▸ Task directions
The records that follow are to be given again exactly.
----- Data listing -----
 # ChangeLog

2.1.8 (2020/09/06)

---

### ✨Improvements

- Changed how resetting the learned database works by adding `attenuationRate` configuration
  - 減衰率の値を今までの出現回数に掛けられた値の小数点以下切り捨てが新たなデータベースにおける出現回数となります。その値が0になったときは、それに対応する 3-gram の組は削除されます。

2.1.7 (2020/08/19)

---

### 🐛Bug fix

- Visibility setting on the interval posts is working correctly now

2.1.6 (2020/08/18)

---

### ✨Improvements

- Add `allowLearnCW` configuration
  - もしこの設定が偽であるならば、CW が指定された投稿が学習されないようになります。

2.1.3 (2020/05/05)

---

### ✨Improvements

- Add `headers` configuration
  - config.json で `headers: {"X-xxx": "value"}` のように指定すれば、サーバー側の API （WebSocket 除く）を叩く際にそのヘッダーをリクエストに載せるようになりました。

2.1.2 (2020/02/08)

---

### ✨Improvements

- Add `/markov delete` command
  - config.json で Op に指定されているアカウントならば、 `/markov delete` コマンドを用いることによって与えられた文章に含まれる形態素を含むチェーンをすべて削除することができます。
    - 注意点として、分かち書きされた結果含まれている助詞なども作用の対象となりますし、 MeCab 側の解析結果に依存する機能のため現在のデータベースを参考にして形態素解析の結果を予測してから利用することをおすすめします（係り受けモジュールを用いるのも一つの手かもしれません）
-----
▸ Output below
 # ChangeLog

2.1.8 (2020/09/06)

---

### ✨Improvements

- Changed how resetting the learned database works by adding `attenuationRate` configuration
  - 減衰率の値を今までの出現回数に掛けられた値の小数点以下切り捨てが新たなデータベースにおける出現回数となります。その値が0になったときは、それに対応する 3-gram の組は削除されます。

2.1.7 (2020/08/19)

---

### 🐛Bug fix

- Visibility setting on the interval posts is working correctly now

2.1.6 (2020/08/18)

---

### ✨Improvements

- Add `allowLearnCW` configuration
  - もしこの設定が偽であるならば、CW が指定された投稿が学習されないようになります。

2.1.3 (2020/05/05)

---

### ✨Improvements

- Add `headers` configuration
  - config.json で `headers: {"X-xxx": "value"}` のように指定すれば、サーバー側の API （WebSocket 除く）を叩く際にそのヘッダーをリクエストに載せるようになりました。

2.1.2 (2020/02/08)

---

### ✨Improvements

- Add `/markov delete` command
  - config.json で Op に指定されているアカウントならば、 `/markov delete` コマンドを用いることによって与えられた文章に含まれる形態素を含むチェーンをすべて削除することができます。
    - 注意点として、分かち書きされた結果含まれている助詞なども作用の対象となりますし、 MeCab 側の解析結果に依存する機能のため現在のデータベースを参考にして形態素解析の結果を予測してから利用することをおすすめします（係り受けモジュールを用いるのも一つの手かもしれません）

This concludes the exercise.